■ **Assigned task**:
Show every line in the entries below where the word "step" appears.

(Stored items)

--- --- ---

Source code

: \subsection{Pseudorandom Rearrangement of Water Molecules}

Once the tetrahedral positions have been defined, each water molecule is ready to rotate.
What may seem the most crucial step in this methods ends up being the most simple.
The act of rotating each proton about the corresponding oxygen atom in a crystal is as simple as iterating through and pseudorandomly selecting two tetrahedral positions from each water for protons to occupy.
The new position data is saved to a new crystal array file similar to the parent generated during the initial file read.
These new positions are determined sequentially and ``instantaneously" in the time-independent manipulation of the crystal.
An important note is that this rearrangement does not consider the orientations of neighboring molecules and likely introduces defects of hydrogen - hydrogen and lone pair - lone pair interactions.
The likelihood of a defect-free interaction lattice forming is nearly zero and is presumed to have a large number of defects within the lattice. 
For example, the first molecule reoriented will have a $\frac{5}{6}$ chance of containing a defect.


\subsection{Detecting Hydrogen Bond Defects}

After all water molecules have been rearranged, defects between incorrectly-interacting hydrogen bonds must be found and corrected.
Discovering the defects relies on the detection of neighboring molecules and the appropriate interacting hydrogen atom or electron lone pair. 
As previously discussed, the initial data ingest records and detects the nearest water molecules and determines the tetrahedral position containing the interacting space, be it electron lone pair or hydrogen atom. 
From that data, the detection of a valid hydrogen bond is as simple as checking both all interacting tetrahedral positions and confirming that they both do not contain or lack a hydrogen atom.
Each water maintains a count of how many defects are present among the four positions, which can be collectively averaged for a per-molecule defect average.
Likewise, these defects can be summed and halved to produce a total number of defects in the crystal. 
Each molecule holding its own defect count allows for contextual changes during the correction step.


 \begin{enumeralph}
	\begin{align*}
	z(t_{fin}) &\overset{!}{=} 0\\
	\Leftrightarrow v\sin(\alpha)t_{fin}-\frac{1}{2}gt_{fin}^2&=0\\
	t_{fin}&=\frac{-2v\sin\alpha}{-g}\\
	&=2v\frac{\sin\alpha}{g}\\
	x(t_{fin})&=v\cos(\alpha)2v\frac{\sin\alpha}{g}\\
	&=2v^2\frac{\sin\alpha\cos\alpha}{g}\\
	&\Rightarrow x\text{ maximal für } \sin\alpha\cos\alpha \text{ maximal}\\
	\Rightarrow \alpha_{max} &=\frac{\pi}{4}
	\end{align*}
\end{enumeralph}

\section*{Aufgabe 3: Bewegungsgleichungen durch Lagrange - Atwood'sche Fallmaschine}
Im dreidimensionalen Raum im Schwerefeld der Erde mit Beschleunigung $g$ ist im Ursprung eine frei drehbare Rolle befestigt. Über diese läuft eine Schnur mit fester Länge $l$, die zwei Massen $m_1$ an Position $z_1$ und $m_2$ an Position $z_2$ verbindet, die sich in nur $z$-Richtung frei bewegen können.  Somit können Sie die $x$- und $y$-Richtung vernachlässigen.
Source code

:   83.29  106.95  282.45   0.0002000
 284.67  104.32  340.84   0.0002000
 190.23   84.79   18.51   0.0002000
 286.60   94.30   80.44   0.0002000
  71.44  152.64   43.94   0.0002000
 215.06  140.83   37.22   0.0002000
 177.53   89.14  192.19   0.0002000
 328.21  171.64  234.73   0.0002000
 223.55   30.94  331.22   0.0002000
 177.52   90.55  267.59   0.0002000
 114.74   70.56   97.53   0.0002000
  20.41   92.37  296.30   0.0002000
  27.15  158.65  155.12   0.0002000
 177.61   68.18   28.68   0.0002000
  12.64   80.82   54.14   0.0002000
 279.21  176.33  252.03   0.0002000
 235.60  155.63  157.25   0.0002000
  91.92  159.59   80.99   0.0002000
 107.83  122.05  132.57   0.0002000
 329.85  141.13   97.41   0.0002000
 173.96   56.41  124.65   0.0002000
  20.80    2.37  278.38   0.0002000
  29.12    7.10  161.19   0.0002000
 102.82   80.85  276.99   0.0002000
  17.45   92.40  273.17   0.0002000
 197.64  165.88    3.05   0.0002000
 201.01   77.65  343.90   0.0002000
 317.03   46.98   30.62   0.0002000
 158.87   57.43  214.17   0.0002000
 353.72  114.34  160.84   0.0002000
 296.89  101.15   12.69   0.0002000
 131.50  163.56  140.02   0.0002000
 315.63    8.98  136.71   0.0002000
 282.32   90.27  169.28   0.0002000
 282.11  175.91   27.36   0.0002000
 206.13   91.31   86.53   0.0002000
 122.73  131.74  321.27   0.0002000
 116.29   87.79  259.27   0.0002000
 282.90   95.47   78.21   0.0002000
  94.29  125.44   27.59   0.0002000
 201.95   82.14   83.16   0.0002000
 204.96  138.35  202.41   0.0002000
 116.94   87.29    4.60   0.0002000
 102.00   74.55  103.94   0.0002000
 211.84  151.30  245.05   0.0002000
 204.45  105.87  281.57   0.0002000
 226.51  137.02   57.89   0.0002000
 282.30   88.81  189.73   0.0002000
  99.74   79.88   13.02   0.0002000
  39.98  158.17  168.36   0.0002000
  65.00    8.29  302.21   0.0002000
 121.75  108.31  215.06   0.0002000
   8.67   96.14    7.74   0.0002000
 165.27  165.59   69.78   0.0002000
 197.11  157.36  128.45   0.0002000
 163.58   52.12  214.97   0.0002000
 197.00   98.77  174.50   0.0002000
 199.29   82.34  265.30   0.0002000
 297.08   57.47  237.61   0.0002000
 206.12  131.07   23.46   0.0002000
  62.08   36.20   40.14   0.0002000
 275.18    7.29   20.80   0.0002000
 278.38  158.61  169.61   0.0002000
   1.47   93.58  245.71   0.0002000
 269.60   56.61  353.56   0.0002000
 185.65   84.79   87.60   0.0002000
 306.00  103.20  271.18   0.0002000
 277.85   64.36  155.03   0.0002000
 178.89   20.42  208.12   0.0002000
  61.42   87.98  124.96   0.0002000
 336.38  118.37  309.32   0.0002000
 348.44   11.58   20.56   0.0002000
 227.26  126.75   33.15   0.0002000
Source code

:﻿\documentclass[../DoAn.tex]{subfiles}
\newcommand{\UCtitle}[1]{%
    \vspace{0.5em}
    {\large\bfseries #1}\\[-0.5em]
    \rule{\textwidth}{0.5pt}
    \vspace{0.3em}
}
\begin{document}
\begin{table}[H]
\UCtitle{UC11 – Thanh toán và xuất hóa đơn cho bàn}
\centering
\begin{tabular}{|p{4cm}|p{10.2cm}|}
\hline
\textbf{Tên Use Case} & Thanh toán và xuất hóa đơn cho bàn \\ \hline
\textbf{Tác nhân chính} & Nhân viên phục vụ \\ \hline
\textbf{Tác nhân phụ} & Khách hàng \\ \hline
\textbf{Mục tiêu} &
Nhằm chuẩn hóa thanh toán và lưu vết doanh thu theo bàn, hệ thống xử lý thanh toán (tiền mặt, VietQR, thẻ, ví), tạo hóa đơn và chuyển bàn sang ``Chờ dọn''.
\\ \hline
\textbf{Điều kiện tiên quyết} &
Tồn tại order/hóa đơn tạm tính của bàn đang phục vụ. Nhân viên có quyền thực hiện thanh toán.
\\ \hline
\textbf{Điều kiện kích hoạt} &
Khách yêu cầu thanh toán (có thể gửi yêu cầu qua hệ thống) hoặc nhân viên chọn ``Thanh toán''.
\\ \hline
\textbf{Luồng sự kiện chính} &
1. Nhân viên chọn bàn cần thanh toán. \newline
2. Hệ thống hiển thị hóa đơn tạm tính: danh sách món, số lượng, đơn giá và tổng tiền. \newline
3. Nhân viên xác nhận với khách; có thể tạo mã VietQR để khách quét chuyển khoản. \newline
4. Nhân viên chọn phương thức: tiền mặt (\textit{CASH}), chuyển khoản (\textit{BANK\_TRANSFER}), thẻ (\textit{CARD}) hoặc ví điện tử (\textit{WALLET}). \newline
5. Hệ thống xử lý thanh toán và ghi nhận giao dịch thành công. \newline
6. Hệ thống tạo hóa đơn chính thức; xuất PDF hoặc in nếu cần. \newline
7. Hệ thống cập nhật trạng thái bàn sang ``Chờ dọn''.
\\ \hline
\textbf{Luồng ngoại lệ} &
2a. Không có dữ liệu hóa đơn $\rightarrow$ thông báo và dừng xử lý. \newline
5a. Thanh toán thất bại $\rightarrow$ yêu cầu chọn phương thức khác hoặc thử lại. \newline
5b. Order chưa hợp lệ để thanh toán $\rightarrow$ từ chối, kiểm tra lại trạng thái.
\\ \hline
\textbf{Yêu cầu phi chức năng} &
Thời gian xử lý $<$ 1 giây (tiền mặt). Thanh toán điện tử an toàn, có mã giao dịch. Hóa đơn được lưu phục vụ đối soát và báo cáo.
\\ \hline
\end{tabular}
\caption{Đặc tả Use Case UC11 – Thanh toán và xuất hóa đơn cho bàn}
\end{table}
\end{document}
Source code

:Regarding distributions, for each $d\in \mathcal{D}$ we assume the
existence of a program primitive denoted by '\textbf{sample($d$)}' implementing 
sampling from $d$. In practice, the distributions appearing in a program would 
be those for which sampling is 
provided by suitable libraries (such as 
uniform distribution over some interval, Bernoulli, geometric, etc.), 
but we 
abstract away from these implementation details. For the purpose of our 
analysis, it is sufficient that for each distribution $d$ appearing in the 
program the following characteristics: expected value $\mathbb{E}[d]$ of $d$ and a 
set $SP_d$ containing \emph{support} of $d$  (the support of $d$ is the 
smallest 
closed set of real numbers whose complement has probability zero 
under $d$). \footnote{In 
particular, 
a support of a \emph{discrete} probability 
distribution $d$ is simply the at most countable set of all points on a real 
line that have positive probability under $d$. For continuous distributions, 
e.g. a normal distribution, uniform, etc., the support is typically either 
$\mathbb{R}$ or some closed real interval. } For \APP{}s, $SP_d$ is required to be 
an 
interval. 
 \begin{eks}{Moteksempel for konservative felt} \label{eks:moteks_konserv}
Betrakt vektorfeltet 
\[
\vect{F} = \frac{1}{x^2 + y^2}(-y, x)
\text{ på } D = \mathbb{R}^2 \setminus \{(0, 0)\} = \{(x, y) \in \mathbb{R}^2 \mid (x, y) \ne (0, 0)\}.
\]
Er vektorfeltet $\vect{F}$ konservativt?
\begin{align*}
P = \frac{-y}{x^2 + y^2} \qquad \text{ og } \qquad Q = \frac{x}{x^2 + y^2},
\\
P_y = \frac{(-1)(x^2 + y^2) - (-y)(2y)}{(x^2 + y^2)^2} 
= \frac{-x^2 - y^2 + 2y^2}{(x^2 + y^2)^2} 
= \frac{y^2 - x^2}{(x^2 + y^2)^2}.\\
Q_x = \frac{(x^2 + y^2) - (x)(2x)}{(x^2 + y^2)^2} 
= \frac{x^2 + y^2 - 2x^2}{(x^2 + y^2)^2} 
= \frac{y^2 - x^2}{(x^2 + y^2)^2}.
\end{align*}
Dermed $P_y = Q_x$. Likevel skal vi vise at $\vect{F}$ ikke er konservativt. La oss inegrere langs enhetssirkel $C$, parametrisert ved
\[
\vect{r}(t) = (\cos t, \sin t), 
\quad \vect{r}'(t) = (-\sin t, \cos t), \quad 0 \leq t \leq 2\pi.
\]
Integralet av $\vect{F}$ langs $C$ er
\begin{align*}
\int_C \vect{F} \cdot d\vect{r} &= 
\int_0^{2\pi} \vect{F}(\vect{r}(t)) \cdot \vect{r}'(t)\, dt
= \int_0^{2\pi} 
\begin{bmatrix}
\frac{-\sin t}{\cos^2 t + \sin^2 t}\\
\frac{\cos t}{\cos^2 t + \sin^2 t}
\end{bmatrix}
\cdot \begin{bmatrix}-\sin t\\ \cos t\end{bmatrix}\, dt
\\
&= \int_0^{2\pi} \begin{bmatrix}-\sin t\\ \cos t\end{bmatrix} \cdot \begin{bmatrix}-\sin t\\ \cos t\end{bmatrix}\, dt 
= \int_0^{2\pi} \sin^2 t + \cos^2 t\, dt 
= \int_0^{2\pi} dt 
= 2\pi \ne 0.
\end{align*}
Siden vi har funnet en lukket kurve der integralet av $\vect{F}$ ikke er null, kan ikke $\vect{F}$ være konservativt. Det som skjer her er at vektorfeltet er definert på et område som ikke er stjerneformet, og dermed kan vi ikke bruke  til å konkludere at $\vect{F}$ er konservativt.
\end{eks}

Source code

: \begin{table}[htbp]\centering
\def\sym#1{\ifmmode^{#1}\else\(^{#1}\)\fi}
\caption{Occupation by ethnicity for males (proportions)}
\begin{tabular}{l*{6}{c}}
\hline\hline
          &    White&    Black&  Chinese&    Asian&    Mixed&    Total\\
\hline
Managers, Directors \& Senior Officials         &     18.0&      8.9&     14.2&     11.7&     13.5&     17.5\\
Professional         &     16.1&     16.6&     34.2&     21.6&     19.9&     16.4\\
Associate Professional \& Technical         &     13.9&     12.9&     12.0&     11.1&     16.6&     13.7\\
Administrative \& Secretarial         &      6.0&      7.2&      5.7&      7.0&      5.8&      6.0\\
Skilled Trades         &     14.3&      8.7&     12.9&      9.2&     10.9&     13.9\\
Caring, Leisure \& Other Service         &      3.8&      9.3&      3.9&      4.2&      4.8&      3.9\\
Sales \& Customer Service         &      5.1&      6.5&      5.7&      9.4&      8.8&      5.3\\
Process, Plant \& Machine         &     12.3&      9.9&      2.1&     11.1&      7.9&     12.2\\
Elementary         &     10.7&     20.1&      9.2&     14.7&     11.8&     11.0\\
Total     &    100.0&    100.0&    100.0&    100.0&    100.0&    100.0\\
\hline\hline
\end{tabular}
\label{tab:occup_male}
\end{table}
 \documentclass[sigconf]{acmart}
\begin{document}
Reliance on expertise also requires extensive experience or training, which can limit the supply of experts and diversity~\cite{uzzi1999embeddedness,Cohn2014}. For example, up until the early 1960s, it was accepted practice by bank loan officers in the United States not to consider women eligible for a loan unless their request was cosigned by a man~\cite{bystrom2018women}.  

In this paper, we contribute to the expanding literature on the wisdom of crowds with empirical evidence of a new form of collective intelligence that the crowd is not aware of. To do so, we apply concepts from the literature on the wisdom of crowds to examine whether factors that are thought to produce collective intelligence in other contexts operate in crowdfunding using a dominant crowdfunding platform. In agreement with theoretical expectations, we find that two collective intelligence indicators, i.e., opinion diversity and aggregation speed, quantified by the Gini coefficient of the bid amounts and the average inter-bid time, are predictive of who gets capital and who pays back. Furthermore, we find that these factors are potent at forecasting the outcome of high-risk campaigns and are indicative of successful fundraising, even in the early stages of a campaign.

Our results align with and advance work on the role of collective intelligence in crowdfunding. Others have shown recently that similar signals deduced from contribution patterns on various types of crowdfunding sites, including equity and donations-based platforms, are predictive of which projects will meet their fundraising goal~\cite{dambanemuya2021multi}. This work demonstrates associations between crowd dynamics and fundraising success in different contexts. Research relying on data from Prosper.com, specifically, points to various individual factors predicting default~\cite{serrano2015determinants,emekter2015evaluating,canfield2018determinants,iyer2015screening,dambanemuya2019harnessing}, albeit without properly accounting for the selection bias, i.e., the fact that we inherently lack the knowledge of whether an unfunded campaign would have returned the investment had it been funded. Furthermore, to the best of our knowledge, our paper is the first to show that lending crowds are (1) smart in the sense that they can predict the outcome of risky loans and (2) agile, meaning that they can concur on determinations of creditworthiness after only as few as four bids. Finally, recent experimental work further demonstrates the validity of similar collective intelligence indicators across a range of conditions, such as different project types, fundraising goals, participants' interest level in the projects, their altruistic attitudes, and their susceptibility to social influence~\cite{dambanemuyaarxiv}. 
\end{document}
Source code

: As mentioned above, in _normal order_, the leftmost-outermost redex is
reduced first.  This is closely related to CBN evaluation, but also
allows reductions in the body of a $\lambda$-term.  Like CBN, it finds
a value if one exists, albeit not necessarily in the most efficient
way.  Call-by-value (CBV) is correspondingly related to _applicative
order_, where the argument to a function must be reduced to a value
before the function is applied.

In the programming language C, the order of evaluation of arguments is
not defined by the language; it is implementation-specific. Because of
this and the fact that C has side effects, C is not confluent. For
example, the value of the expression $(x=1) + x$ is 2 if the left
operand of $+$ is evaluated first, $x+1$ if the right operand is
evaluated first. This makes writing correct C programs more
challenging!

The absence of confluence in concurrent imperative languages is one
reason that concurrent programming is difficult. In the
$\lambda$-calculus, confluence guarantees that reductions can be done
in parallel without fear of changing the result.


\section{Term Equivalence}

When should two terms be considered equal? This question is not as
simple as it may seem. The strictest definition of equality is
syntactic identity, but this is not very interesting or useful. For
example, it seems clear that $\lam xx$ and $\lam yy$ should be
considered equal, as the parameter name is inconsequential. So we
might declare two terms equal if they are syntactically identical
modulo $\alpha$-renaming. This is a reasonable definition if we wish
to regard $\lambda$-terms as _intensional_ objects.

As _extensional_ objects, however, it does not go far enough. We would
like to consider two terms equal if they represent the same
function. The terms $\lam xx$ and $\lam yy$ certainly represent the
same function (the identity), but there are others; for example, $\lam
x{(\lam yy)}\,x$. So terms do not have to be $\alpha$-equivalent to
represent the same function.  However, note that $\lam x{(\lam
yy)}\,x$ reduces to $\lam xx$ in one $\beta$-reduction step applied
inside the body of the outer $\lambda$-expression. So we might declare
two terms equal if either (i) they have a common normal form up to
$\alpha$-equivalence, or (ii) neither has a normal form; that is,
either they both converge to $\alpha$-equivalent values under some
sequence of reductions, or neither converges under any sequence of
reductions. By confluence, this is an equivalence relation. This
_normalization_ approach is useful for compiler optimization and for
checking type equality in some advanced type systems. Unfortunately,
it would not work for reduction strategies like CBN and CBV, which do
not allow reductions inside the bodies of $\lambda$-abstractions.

--- --- ---

■ **Answer space**:
What may seem the most crucial step in this methods ends up being the most simple.
Each molecule holding its own defect count allows for contextual changes during the correction step.
yy)}\,x$ reduces to $\lam xx$ in one $\beta$-reduction step applied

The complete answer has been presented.